YESTERDAY, the long arm of China's security apparatus stretched into the Macau Special Administrative Region on the first anniversary of the handover of Macau. President Jiang Zemin arrived for the anniversary celebrations yesterday afternoon, bringing with him a climate of tension and repression.

In the hours before Mr Jiang's arrival, about 25 Falun Gong members were rounded up by the police. Plainclothes police stormed the house of Macau's Falun Gong leader, claiming that he possessed banned items, perhaps even firearms, but they found nothing. A group from Hong Kong, including Falun Gong members and human rights activists such as ``Long Hair'' Leung Kwok-hung from the April 5th Action Group and the Information Centre of Human Rights and Democracy, were turned away by Macau immigration officials.
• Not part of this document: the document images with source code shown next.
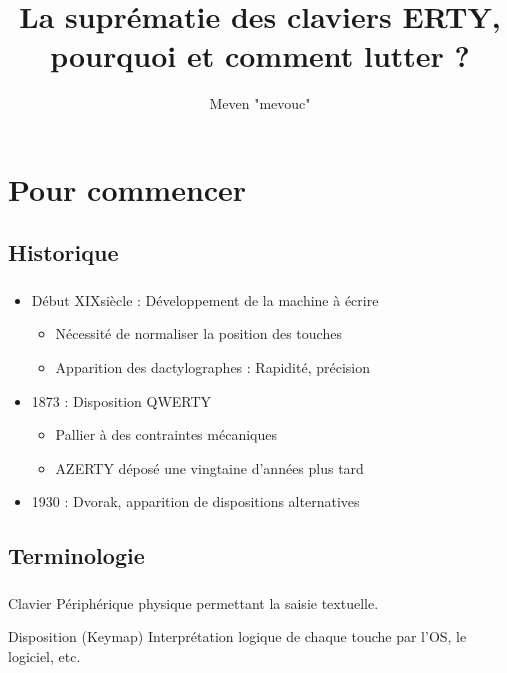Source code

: \documentclass[c,12pt]{beamer}
\title{La suprématie des claviers ERTY, pourquoi et comment lutter ?}
\author{Meven "mevouc" \bsc{Courouble}}
\date{\oldstylenums{December 2015}}
\begin{document}
\frame{\titlepage}

\section{Pour commencer}
\subsection{Historique}

\begin{frame}
	\frametitle{\subsecname}
	\begin{itemize}
		\item<1-> Début XIX\ieme siècle : Développement de la machine à écrire
			\begin{itemize}
				\item<2-> Nécessité de normaliser la position des touches
				\item<3-> Apparition des dactylographes : Rapidité, précision
			\end{itemize}
		\item<4-> 1873 : Disposition QWERTY
			\begin{itemize}
				\item<5-> Pallier à des contraintes mécaniques 
				\item<6-> AZERTY déposé une vingtaine d'années plus tard
			\end{itemize}
		\item<7-> 1930 : Dvorak, apparition de dispositions alternatives
	\end{itemize}
\end{frame}

\subsection{Terminologie}

\begin{frame}
	\frametitle{\subsecname}
	\begin{block}{Clavier}
		Périphérique physique permettant la saisie textuelle.
	\end{block}
	\begin{block}{Disposition (Keymap)}
		Interprétation logique de chaque touche par l'OS, le logiciel, etc.
	\end{block}
\end{frame}
\end{document}
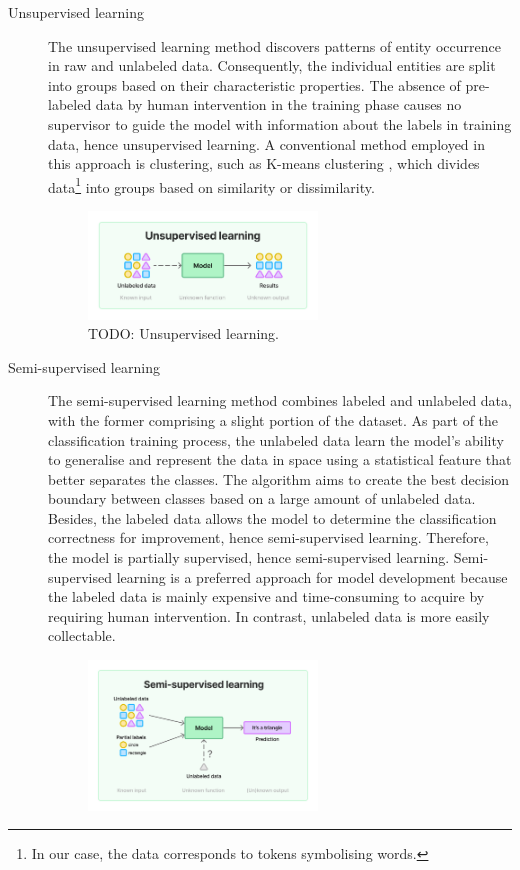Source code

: \begin{description}
    \item[Unsupervised learning] The unsupervised learning method discovers patterns of entity occurrence in raw and unlabeled data. Consequently, the individual entities are split into groups based on their characteristic properties. The absence of pre-labeled data by human intervention in the training phase causes no supervisor to guide the model with information about the labels in training data, hence unsupervised learning. A conventional method employed in this approach is clustering, such as K-means clustering \parencite{9072123kmeans}, which divides data\footnote{In our case, the data corresponds to tokens symbolising words.} into groups based on similarity or dissimilarity.
    \begin{figure}[H]
        \centering
        \includegraphics[width=0.6\textwidth]{img/unsupervised.pdf}
        \caption{TODO: Unsupervised learning.}
        \label{fig:unsupervised-learning}
    \end{figure}
    \item[Semi-supervised learning] The semi-supervised learning method combines labeled and unlabeled data, with the former comprising a slight portion of the dataset. As part of the classification training process, the unlabeled data learn the model's ability to generalise and represent the data in space using a statistical feature that better separates the classes. The algorithm aims to create the best decision boundary between classes based on a large amount of unlabeled data. Besides, the labeled data allows the model to determine the classification correctness for improvement, hence semi-supervised learning. Therefore, the model is partially supervised, hence semi-supervised learning. Semi-supervised learning is a preferred approach for model development because the labeled data is mainly expensive and time-consuming to acquire by requiring human intervention. In contrast, unlabeled data is more easily collectable.
    \begin{figure}[H]
        \centering
        \includegraphics[width=0.6\textwidth]{img/semi-supervised.pdf}

\end{figure}
\end{description}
Inside the Macau ferry terminal, the Hong Kong activists were taken into a room for questioning. ``We have no concrete record now of how many are being detained. We just have a blacklist ... no, a list of `unwelcome' people,'' said a Macau police spokesman.

What does this say about Macau, one year after the handover? The first thing it says is that freedom of expression there has been dramatically eroded. Religious or political groups that are banned and repressed in the mainland can no longer find freedom in Macau.
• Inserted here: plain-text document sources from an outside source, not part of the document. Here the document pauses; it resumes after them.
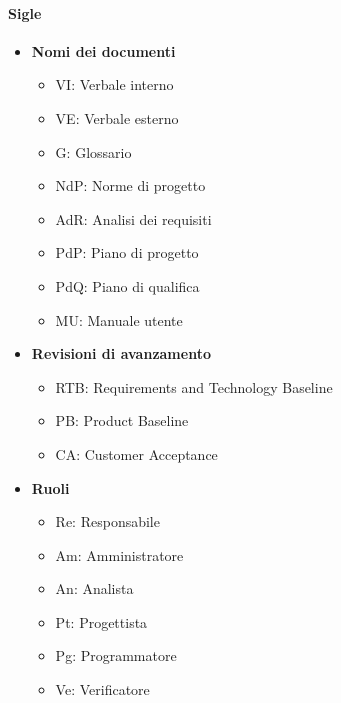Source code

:\paragraph{Sigle}
\begin{itemize}
        \item \textbf{Nomi dei documenti}
                \begin{itemize}
                        \item VI: Verbale interno
                        \item VE: Verbale esterno
                        \item G: Glossario
                        \item NdP: Norme di progetto
                        \item AdR: Analisi dei requisiti
                        \item PdP: Piano di progetto
                        \item PdQ: Piano di qualifica
                        \item MU: Manuale utente
                \end{itemize}
        \item \textbf{Revisioni di avanzamento}
                \begin{itemize}
                        \item RTB: Requirements and Technology Baseline
                        \item PB: Product Baseline
                        \item CA: Customer Acceptance
                \end{itemize}
        \item \textbf{Ruoli}
                \begin{itemize}
                        \item Re: Responsabile
                        \item Am: Amministratore
                        \item An: Analista
                        \item Pt: Progettista
                        \item Pg: Programmatore
                        \item Ve: Verificatore
                \end{itemize}
\end{itemize}

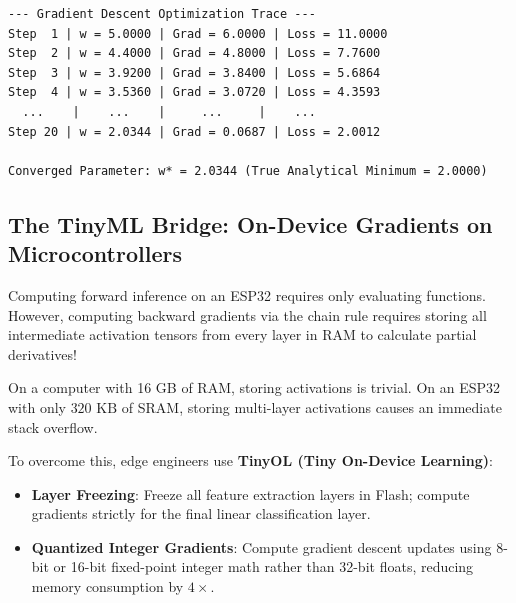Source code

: \begin{lstlisting}[style=outputstyle]
--- Gradient Descent Optimization Trace ---
Step  1 | w = 5.0000 | Grad = 6.0000 | Loss = 11.0000
Step  2 | w = 4.4000 | Grad = 4.8000 | Loss = 7.7600
Step  3 | w = 3.9200 | Grad = 3.8400 | Loss = 5.6864
Step  4 | w = 3.5360 | Grad = 3.0720 | Loss = 4.3593
  ...    |    ...    |     ...     |    ...
Step 20 | w = 2.0344 | Grad = 0.0687 | Loss = 2.0012

Converged Parameter: w* = 2.0344 (True Analytical Minimum = 2.0000)
\end{lstlisting}

\subsection{The TinyML Bridge: On-Device Gradients on Microcontrollers}

\begin{iotbox}
Computing forward inference on an ESP32 requires only evaluating functions. However, computing backward gradients via the chain rule requires storing all intermediate activation tensors from every layer in RAM to calculate partial derivatives!

On a computer with 16 GB of RAM, storing activations is trivial. On an ESP32 with only $320\text{ KB}$ of SRAM, storing multi-layer activations causes an immediate stack overflow. 

To overcome this, edge engineers use \textbf{TinyOL (Tiny On-Device Learning)}:
\begin{itemize}
    \item \textbf{Layer Freezing}: Freeze all feature extraction layers in Flash; compute gradients strictly for the final linear classification layer.
    \item \textbf{Quantized Integer Gradients}: Compute gradient descent updates using 8-bit or 16-bit fixed-point integer math rather than 32-bit floats, reducing memory consumption by $4\times$.
\end{itemize}
\end{iotbox}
Second, and perhaps more significant, yesterday's events underline for Hong Kong the importance of ``one country, two systems'', and highlight the fact that we still have basic freedoms. The same principle is supposed to apply in Macau, but clearly it does not.
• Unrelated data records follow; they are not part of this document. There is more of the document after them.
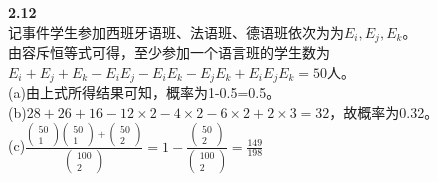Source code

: \documentclass{book}%
\begin{document}
	{\bfseries 2.12}\\
	记事件学生参加西班牙语班、法语班、德语班依次为为$E_{i},E_{j},E_{k}$。\\
	由容斥恒等式可得，至少参加一个语言班的学生数为$E_{i}+E_{j}+E_{k}-E_{i}E_{j}-E_{i}E_{k}-E_{j}E_{k}+E_{i}E_{j}E_{k}=50$人。\\
	(a)由上式所得结果可知，概率为1-0.5=0.5。\\
	(b)$28+26+16-12\times 2-4\times 2-6\times 2+2\times 3=32$，故概率为0.32。\\
	(c)$\frac{\begin{pmatrix}
			50\\1
		\end{pmatrix}\begin{pmatrix}
			50\\1
		\end{pmatrix}+\begin{pmatrix}
			50\\2
	\end{pmatrix}}{\begin{pmatrix}
			100\\2
	\end{pmatrix}}=1-\frac{\begin{pmatrix}
	50\\2
	\end{pmatrix}}{\begin{pmatrix}
	100\\2
	\end{pmatrix}}=\frac{149}{198}$\\
	~\\
	
\end{document}
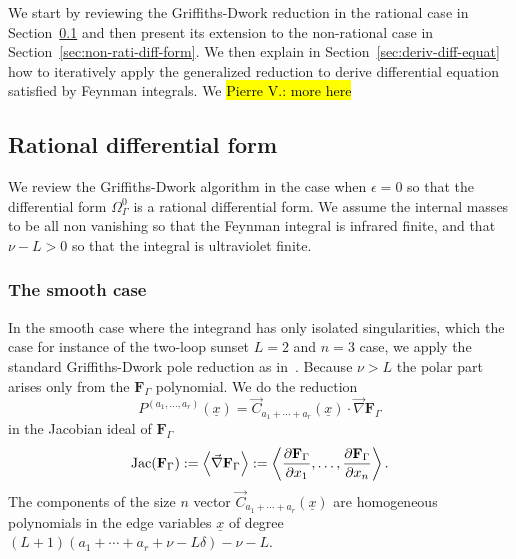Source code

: \documentclass[a4paper,12pt]{article}
\numberwithin{equation}{section}
\numberwithin{figure}{section}
\newcommand{\pvnote}[1]{\sethlcolor{bubblegum} \protect\hl{Pierre V.: #1} \sethlcolor{yellow}}
\begin{document}
  We start by reviewing the Griffiths-Dwork reduction in the rational
  case in Section~\ref{sec:rati-diff-form} and then present its extension to
  the non-rational case in Section~\ref{sec:non-rati-diff-form}. We
  then explain in Section~\ref{sec:deriv-diff-equat} how to iteratively apply the generalized reduction to
  derive differential equation satisfied by Feynman integrals. We
  \pvnote{more here}
\subsection{Rational differential form}
\label{sec:rati-diff-form}

We review the Griffiths-Dwork algorithm in the case  
when $\epsilon=0$ so that the differential form
$\Omega^0_\Gamma$ is a rational differential form. We assume the
internal masses to be all non vanishing so that the Feynman
integral is infrared finite, and that $\nu -L>0$ so that the integral
is ultraviolet finite.
\subsubsection{The smooth case}
\label{sec:smooth-case}


 In the smooth case where the integrand has only isolated singularities, which the case for instance of  the two-loop
 sunset $L=2$ and $n=3$ case,  we apply the standard Griffiths-Dwork
 pole reduction as in~\cite{Bloch:2016izu}. Because  $\nu>L$ the polar part arises
 only from the $\textbf{F}_\Gamma$ polynomial. 
 We  do the reduction 
\begin{equation}\label{e:GD}
 P^{(a_1,\dots,a_r)}(\underline x) = \vec C_{a_1+\cdots+a_r}(\underline x)\cdot
   \vec\nabla   \textbf{F}_\Gamma
 \end{equation}
 in the Jacobian ideal of $ \textbf{F}_\Gamma$
 \begin{equation}
   \textrm{Jac}(   \textbf{F}_\Gamma) :=\left\langle\vec\nabla  \textbf{F}_\Gamma \right\rangle :=\left\langle{\partial
       \textbf{F}_\Gamma\over\partial x_1},\dots,  {\partial
       \textbf{F}_\Gamma\over\partial x_n}\right\rangle.
 \end{equation}
The components of the size $n$ vector $ \vec C_{a_1+\cdots+a_r}(\underline x)$ are homogeneous polynomials in the
     edge variables $\underline x$ of degree
     $(L+1)(a_1+\cdots+a_r+\nu-L\delta)-\nu-L$. 
\end{document}
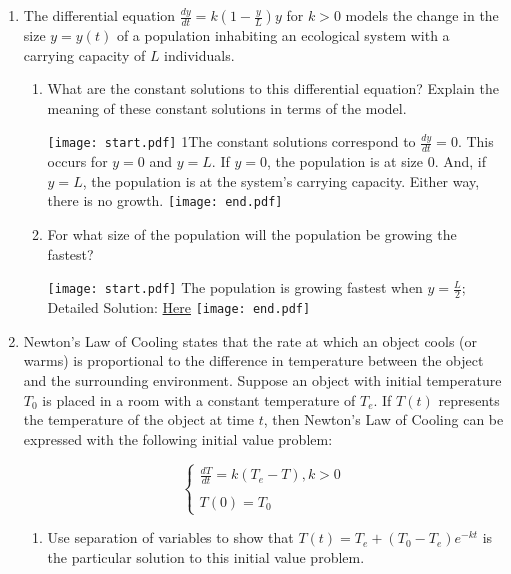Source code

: \documentclass[12pt]{article}
\begin{document}
\begin{enumerate}
\begin{enumerate}
\end{enumerate}

\item The differential equation $\frac{dy}{dt}=k\left(1-\frac{y}{L}\right)y$ for $k>0$ models the change in the size $y=y(t)$ of a population inhabiting an ecological system with a carrying capacity of $L$ individuals.

\begin{enumerate}

\item What are the constant solutions to this differential equation?  Explain the meaning of these constant solutions in terms of the model.

\texttt{[image: start.pdf]}
{{{1\linewidth}{The constant solutions correspond to $\frac{dy}{dt}=0$.  This occurs for $y=0$ and $y=L$.  If $y=0$, the population is at size 0.  And, if $y=L$, the population is at the system's carrying capacity.  Either way, there is no growth.}}}
\texttt{[image: end.pdf]}


\item For what size of the population will the population be growing the fastest?

\texttt{[image: start.pdf]}
{{The population is growing fastest when $y=\frac{L}{2}$; Detailed Solution: \textcolor{blue}{\href{http://www.math.drexel.edu/classes/Calculus/resources/Math123HW/Solutions/123_02_Modeling_09.pdf}{Here}}}}
\texttt{[image: end.pdf]}


\end{enumerate}

\item Newton's Law of Cooling states that the rate at which an object cools (or warms) is proportional to the difference in temperature between the object and the surrounding environment.  Suppose an object with initial temperature $T_0$ is placed in a room with a constant temperature of $T_e$.  If $T(t)$ represents the temperature of the object at time $t$, then Newton's Law of Cooling can be expressed with the following initial value problem:

$$\left\{\begin{array}{l}
\frac{dT}{dt}=k(T_e-T), k>0\\
\\
T(0)=T_0
\end{array}\right.$$

\begin{enumerate}

\item Use separation of variables to show that $T(t)=T_e + (T_0 - T_e)e^{-kt}$ is the particular solution to this initial value problem.


\end{enumerate}
\end{enumerate}
\end{document}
In Hong Kong we still enjoy, for the time being at least, the freedom to express our political and religious views. Falun Gong members have been able to hold protests; mainland dissidents have been able to stay here and remain active; the long arm of China's security has not yet silenced Long Hair.

Yesterday's events in Macau should make us cherish the freedoms we have in Hong Kong, and fight to preserve them.